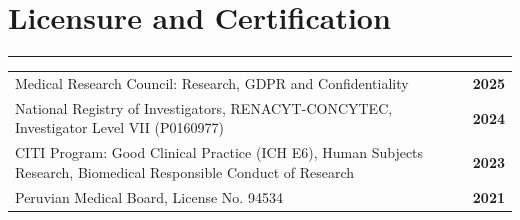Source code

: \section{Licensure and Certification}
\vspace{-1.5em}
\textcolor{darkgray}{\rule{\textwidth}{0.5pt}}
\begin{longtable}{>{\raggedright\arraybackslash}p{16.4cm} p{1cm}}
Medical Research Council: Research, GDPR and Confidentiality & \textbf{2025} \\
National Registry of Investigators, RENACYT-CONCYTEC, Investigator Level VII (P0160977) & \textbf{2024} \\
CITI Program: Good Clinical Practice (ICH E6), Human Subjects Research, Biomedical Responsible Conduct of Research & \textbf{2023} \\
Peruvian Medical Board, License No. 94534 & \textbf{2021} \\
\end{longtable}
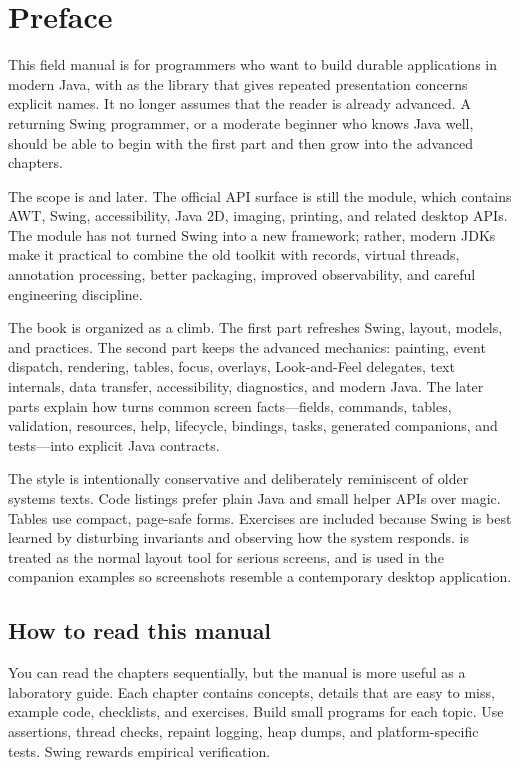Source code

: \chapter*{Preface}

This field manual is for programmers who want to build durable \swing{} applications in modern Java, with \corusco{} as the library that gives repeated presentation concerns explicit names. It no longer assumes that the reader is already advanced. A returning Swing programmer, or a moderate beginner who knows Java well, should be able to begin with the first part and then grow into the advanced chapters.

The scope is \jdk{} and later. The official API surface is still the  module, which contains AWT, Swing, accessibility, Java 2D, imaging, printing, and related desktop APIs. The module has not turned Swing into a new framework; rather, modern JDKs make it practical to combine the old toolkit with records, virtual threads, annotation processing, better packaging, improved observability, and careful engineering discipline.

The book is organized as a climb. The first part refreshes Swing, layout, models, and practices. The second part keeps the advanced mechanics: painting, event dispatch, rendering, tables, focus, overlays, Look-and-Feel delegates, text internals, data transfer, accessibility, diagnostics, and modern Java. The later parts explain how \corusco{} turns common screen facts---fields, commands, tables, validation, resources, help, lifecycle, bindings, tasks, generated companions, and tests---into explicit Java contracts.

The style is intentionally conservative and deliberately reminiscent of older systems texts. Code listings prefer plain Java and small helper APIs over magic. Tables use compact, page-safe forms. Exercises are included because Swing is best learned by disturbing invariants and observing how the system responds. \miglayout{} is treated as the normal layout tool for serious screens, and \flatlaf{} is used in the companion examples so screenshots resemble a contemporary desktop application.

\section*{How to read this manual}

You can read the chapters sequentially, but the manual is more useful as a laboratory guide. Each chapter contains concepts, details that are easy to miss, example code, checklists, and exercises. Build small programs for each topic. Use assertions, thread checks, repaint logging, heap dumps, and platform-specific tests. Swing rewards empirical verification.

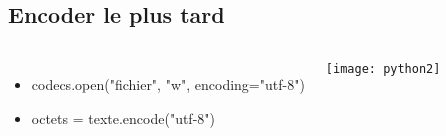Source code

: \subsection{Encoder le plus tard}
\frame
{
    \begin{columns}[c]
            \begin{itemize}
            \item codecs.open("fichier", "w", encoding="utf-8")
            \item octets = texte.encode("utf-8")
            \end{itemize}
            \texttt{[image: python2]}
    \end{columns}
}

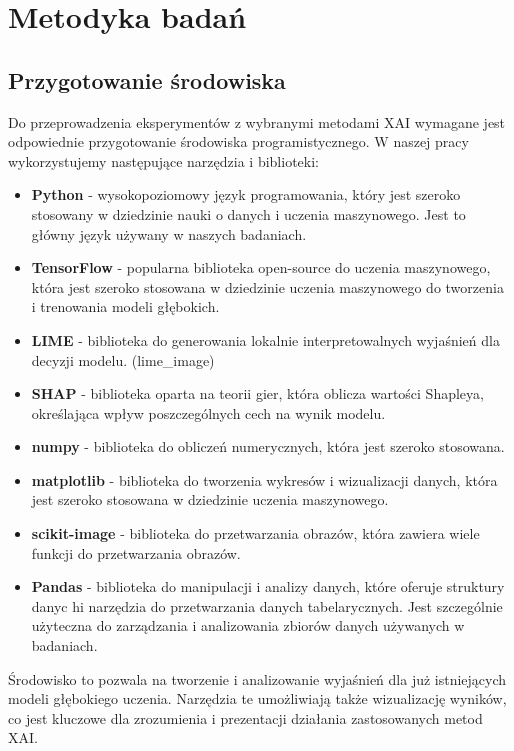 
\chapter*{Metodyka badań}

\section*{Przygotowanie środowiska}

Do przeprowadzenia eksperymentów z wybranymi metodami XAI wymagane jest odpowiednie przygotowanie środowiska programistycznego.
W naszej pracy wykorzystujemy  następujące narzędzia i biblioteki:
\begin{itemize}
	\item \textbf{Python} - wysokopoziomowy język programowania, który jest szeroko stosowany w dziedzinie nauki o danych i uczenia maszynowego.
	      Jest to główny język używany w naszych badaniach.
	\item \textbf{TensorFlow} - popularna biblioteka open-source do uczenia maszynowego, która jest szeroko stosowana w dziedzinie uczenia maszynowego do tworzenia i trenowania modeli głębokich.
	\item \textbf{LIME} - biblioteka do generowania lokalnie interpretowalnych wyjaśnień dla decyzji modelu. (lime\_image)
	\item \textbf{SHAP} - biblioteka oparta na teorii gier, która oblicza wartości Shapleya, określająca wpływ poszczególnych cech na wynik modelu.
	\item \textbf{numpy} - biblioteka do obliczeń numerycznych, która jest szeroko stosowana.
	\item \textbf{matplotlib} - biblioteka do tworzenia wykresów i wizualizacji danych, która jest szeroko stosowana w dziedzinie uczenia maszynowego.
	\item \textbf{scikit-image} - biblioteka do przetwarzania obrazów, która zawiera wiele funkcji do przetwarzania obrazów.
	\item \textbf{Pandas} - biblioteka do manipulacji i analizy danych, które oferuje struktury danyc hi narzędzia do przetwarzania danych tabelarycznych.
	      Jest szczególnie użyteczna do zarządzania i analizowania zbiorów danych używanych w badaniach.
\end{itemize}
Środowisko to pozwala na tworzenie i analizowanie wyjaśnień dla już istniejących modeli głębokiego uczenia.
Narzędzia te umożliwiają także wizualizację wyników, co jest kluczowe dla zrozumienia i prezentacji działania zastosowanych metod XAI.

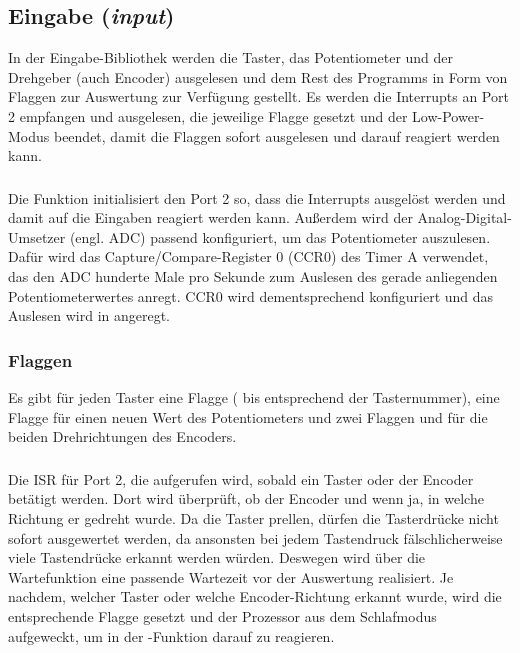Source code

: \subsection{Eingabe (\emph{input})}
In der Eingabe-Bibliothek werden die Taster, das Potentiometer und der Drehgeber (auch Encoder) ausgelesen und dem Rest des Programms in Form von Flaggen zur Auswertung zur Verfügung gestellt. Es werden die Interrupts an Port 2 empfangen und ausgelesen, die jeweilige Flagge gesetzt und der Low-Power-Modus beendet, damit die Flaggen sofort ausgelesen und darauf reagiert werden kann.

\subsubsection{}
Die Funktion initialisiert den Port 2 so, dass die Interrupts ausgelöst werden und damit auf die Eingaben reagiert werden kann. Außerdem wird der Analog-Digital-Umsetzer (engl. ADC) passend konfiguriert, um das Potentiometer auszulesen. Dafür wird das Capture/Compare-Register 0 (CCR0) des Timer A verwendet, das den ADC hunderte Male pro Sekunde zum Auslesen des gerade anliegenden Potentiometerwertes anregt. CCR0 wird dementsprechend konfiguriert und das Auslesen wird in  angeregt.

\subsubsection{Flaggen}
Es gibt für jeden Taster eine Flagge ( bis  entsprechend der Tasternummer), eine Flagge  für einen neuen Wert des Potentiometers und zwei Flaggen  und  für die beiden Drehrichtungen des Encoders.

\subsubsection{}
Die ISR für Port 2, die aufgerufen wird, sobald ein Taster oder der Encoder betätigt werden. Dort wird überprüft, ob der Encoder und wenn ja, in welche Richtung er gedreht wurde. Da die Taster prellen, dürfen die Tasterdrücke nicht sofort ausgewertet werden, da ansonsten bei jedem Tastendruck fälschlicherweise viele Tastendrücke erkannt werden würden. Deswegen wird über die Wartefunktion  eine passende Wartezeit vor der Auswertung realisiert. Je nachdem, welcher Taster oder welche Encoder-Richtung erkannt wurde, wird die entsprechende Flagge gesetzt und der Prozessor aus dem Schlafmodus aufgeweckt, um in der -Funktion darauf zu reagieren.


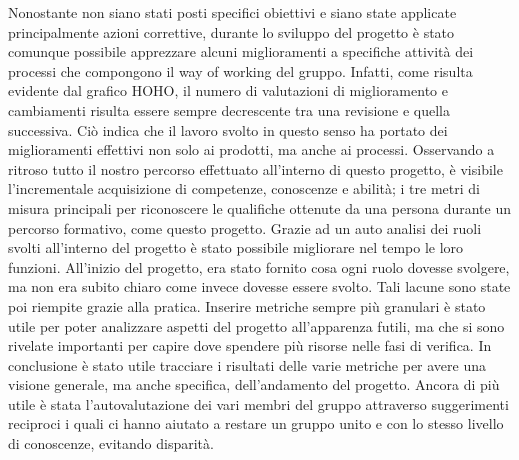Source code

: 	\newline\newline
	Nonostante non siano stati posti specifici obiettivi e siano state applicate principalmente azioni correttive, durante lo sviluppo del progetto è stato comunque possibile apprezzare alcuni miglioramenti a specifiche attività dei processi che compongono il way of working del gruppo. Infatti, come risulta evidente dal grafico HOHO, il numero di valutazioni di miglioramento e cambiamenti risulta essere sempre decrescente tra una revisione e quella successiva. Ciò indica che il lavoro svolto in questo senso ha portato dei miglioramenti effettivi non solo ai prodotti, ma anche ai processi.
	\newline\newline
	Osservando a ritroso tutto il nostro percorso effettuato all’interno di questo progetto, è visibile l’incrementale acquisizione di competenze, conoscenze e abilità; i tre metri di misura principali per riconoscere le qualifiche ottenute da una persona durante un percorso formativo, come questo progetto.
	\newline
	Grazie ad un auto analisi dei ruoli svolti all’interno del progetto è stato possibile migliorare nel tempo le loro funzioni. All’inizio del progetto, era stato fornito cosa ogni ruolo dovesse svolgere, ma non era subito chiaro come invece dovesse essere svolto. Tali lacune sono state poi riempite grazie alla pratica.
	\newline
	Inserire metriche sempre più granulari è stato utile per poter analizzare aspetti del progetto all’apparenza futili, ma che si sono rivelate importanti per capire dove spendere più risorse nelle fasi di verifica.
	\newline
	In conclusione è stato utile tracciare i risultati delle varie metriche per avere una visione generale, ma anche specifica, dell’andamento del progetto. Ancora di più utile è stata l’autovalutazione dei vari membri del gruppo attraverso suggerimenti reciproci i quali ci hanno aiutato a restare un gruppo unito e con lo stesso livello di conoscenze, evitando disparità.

=-=-=-=-=

Write out the lines above from the one with "Peruvian Medical Board, License" through the one with "The book is", ends included, exactly; no picture goes in.

Task solution =>
Peruvian Medical Board, License No. 94534 & \textbf{2021} \\
\end{longtable}
Source code

: \chapter*{Preface}

This field manual is for programmers who want to build durable \swing{} applications in modern Java, with \corusco{} as the library that gives repeated presentation concerns explicit names. It no longer assumes that the reader is already advanced. A returning Swing programmer, or a moderate beginner who knows Java well, should be able to begin with the first part and then grow into the advanced chapters.

The scope is \jdk{} and later. The official API surface is still the  module, which contains AWT, Swing, accessibility, Java 2D, imaging, printing, and related desktop APIs. The module has not turned Swing into a new framework; rather, modern JDKs make it practical to combine the old toolkit with records, virtual threads, annotation processing, better packaging, improved observability, and careful engineering discipline.

The book is organized as a climb. The first part refreshes Swing, layout, models, and practices. The second part keeps the advanced mechanics: painting, event dispatch, rendering, tables, focus, overlays, Look-and-Feel delegates, text internals, data transfer, accessibility, diagnostics, and modern Java. The later parts explain how \corusco{} turns common screen facts---fields, commands, tables, validation, resources, help, lifecycle, bindings, tasks, generated companions, and tests---into explicit Java contracts.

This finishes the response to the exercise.